Basic Roasted Tomato Sauce √
Makes 5 cups.
Note: This recipe can easily be doubled or tripled. Freeze this flavorful and versatile sauce in 2-cup increments so you don’t have to defrost the entire batch for one meal. From Meredith Deeds.
• 4 lb. tomatoes (or whatever you have on hand)
• 1 medium onion, halved and cut into 1/4 -in. slices
• 6 garlic cloves, peeled
• 2 tbsp. olive oil
• 1/2 tsp. salt
• 1/4 tsp. freshly ground black pepper
Preheat oven to 425 degrees. Use a sharp paring knife to core the tomatoes. Cut tomatoes into thick wedges and place on parchment-lined baking sheet with the onion and garlic.
Drizzle tomato mixture with oil; season with the salt and pepper. Spread in a single layer. Roast until tender and slightly browned, about 40 minutes.

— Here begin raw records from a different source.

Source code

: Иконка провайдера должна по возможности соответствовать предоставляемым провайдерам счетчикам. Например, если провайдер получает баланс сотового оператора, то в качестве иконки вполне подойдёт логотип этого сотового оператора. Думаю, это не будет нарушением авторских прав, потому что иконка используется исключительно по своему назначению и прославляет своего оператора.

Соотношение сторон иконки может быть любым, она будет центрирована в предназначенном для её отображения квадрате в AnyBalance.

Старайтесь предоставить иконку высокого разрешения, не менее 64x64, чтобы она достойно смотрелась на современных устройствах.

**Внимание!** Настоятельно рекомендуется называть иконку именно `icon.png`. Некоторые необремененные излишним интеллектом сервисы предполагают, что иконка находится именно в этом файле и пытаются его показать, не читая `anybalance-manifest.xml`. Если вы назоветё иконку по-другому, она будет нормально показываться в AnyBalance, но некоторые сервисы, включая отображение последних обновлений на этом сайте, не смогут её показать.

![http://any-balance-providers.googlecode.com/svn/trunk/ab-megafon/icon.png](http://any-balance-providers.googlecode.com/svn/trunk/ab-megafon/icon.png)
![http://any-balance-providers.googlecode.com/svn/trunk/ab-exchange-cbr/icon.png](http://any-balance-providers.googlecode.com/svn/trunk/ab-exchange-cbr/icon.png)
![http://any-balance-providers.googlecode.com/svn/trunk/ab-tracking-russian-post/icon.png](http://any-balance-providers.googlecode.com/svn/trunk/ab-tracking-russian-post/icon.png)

Let the tomatoes cool and transfer mixture (including juices) to a blender; pulse several times. Don’t overprocess; it should be slightly chunky. Let cool completely. Pour into freezer-safe containers and transfer to freezer. You can store sauce in freezer for up to 10 months.
Nutrition information per ¼ cup serving:
Calories 27 Fat 1 g Sodium 66 mg
Carbohydrates 3 g Saturated fat 0 g Calcium 10 mg
Protein 1 g Cholesterol 0 mg Dietary fiber 1 g
Diabetic exchanges per serving: 1 vegetable.